Whitman was also a member of the Australian Institute of Architects until her death in 2006.

== Professional career ==
Whitman contributed to popular media publications, academic journals, industry reports, and conferences; and also sat on numerous architectural juries.

Whitman was also a member of the National Association of Women in Construction, and awarded the 2004 Year of the Built Environment Award in recognition of her significant efforts to improve the place of women in architecture.

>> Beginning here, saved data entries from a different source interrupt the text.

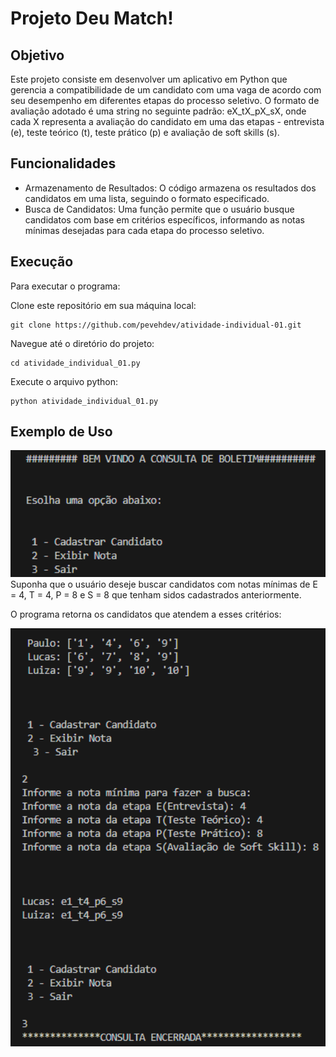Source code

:# Projeto Deu Match!

## Objetivo
Este projeto consiste em desenvolver um aplicativo em Python que gerencia a compatibilidade de um candidato com uma vaga de acordo com seu desempenho em diferentes etapas do processo seletivo. O formato de avaliação adotado é uma string no seguinte padrão: eX_tX_pX_sX, onde cada X representa a avaliação do candidato em uma das etapas - entrevista (e), teste teórico (t), teste prático (p) e avaliação de soft skills (s).

## Funcionalidades

- Armazenamento de Resultados: O código armazena os resultados dos candidatos em uma lista, seguindo o formato especificado.
- Busca de Candidatos: Uma função permite que o usuário busque candidatos com base em critérios específicos, informando as notas mínimas desejadas para cada etapa do processo seletivo.

## Execução

Para executar o programa:

Clone este repositório em sua máquina local:
```
git clone https://github.com/pevehdev/atividade-individual-01.git
```
Navegue até o diretório do projeto:
```
cd atividade_individual_01.py
```
Execute o arquivo python:
```
python atividade_individual_01.py
```
## Exemplo de Uso
<img width="600" alt="consulta" src="https://github.com/pevehdev/atividade-individual-01/blob/main/img/Consulta%20Boletim%201.PNG">
Suponha que o usuário deseje buscar candidatos com notas mínimas de E = 4, T = 4, P = 8 e S = 8 que tenham sidos cadastrados anteriormente. 

O programa retorna os candidatos que atendem a esses critérios:

<img width="600" alt="consulta" src="https://github.com/pevehdev/atividade-individual-01/blob/main/img/Consulta%20Boletim%202.PNG">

Her landmark comprehensive study, Going Places: The Career Progression of Women in the Architectural Profession - Findings of a National Study Examining the Careers of Women in the Architectural Profession in Australia, connected the lack of workplace policies and flexible working arrangements as a key obstacle for women contributing to Australian architectural practice as early as 2005. The study grew out of Whitman's realisation in 2002 that though nearly half of al architecture students and graduates in Australia were women, only 16% of registered architects across the country were female. Whitman's report and recommendations were key to the emergence of another significant Australian gender research project – Equity and Diversity in the Australian Architecture Profession: Women, Work and Leadership – as it became clear that those strategies had failed to be taken up by industry nearly 10 years later.

Adept at working across academic research and architectural practice, she was also known for her care and support of graduate students, and women architects in the profession more generally.

In 2016, ten years after her death, she was recognised posthumously with the Australian Institute of Architects Paula Whitman Leadership in Gender Equity Prize—a prize established to acknowledge “exceptional leadership and outstanding contribution to the advancement of gender equity in architectural practice, education and governance”.

== Selected publications ==

- Going Places: The Career Progression of Women in Architecture. Queensland University of Technology. 2005.
- “Minimal Means.” Architecture Australia, Vol 94, No 2, 2005: 78–81.
- “Going Places: How Do Women Fare in Architecture? Going Places, Paula Whitman’s Survey on Women’s Career Progression in the Profession, Frames the Issues and Outlines a Series of Recommendations. Architecture Australia Asked a Range of Women--of Different Ages, Locations and Practice Backgrounds--to Respond to the Findings, Contemplate the Issues and Suggest Ways Forward.” Architecture Australia. No 1, 2006: 47.
- (editor, with Louise Wallis and Susan Savage), Collaboration & Coalition : Creating Architectural Knowledge in Contemporary Practice. Canberra : Royal Australian Institute of Architects, 2004

== Personal life ==
On 23 October 2006, Whitman succumbed to a long battle with cancer. She is survived by her partner, architect John Deicke, and two children, William and Charlie.